XIX. yüzyılda Balkanlar’dan, Kafkasya’dan, Kuzey Karadeniz ülkelerinden ve diğer yerlerden Anadolu’ya yönelik göçmenlere ait listelerdeki nefer ve hâne verilerinin incelenmesinden, bu yüzyılda bir hânedeki nüfus sayısının 4,11 ile 4,17 arasında olduğu ortaya çıkmaktadır. Bu katsayı yörelere göre değişmekte, bizzat devlet adamları tarafından bile aynı devirde bazan 5, bazan da 3 olarak hesaplanmaktadır.

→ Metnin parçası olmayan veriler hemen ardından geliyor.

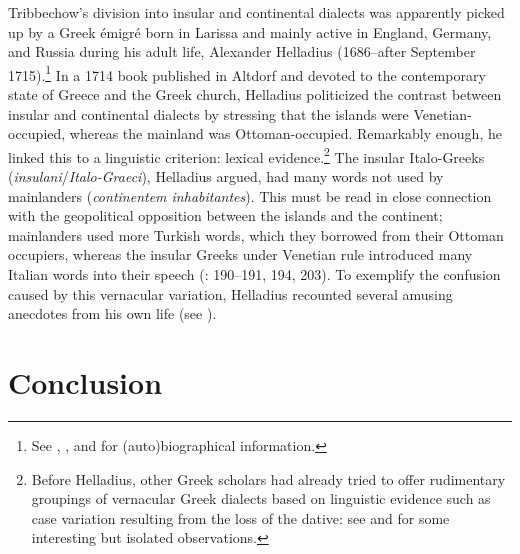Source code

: {Tribbechow’s division into insular and continental dialects was apparently picked up by a Greek émigré born in Larissa and mainly active in England, Germany, and Russia during his adult life, Alexander Helladius (1686–after September 1715).\footnote{See \citet{Helladius1714}, \citet[315--317]{Moennig1998}, and \citet{VanRooyFca} for (auto)biographical information.} In a 1714 book published in Altdorf and devoted to the contemporary state of Greece and the Greek church, Helladius politicized the contrast between insular and continental dialects by stressing that the islands were Venetian-oc\-cu\-pied, whereas the mainland was Ottoman-occupied. Remarkably enough, he linked this to a linguistic criterion: lexical evidence.\footnote{Before Helladius, other Greek scholars had already tried to offer rudimentary groupings of vernacular Greek dialects based on linguistic evidence such as case variation resulting from the loss of the dative: see \citet[108]{Kritopoulos1924} and \citet[(writing ca. 1650) e.g. 1 \& 8]{Nikiforos1908} for some interesting but isolated observations.} The insular Italo-Greeks (\textit{insulani}/\textit{Italo-Graeci}), Helladius argued, had many words not used by mainlanders (\textit{continentem inhabitantes}). This must be read in close connection with the geopolitical opposition between the islands and the continent; mainlanders used more Turkish words, which they borrowed from their Ottoman occupiers, whereas the insular Greeks under Venetian rule introduced many Italian words into their speech (\citealt{Helladius1714}: 190–191, 194, 203). To exemplify the confusion caused by this vernacular variation, Helladius recounted several amusing anecdotes from his own life (see \citet{VanRooyFca}).

\section{Conclusion}\label{sec:2.11}

}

Gerek II. Bayezid devrine ait olduğu sanılan defterde, gerekse göçmen listelerinde (XIX. yüzyıla ait) hâne mensupları arasındaki akrabalık ilişkilerini de bulmak mümkündür. Otuz üç hâne (aile) içerisinde birinde aile reisinin dört, birinin üç, beşinin iki hanımı, diğerlerinin tek hanımı bulunmaktadır. Çocuk sayısı da azdır. Kalabalık ailelerde sayıyı arttıran çocuklar değil birlikte oturulan kardeşlerin sayısının fazla oluşudur. XVI. yüzyılda Bursa’da ailelerden % 27’sinin çocuksuz, % 20’sinin tek çocuklu, % 18’inin iki çocuklu olduğu tesbit edilmiştir. Tereke defterlerine dayanarak yapılan araştırmalarda XVII. yüzyılda İstanbul’da ve Edirne’de 1000’in üzerindeki erkekten % 92’den fazlasının tek kadınla evli olduğu, aile başına düşen çocuk sayısının da iki civarında bulunduğu görülmektedir. XVIII. yüzyılda Ankara’da da aynı tür defterlerden yukarıdakine yakın sonuçlar alınmıştır. 812 aile üzerinde yapılan bir inceleme bunlar arasında çok evli olanların % 12 nisbetinde olduğunu, müslüman ailelerde çocuk sayısının ortalama 2,4, gayri müslimlerde 2,7’yi bulduğunu ortaya çıkarmıştır. Ayrıca zamanın sağlık şartları çerçevesinde çocuk ölümlerinin çok oluşu da hâne hesaplamalarında dikkate alınmalıdır. Bundan dolayı tahrir defterlerindeki hâne sayılarının kaç nüfusa tekabül ettiğinin hesaplanmasında, geçmiş yüzyıllarda ailelerin çok çocuklu bulunduğu varsayımına dayanarak rakamları, katsayıları arttırıp kabartmanın yerinde olmadığı anlaşılmaktadır.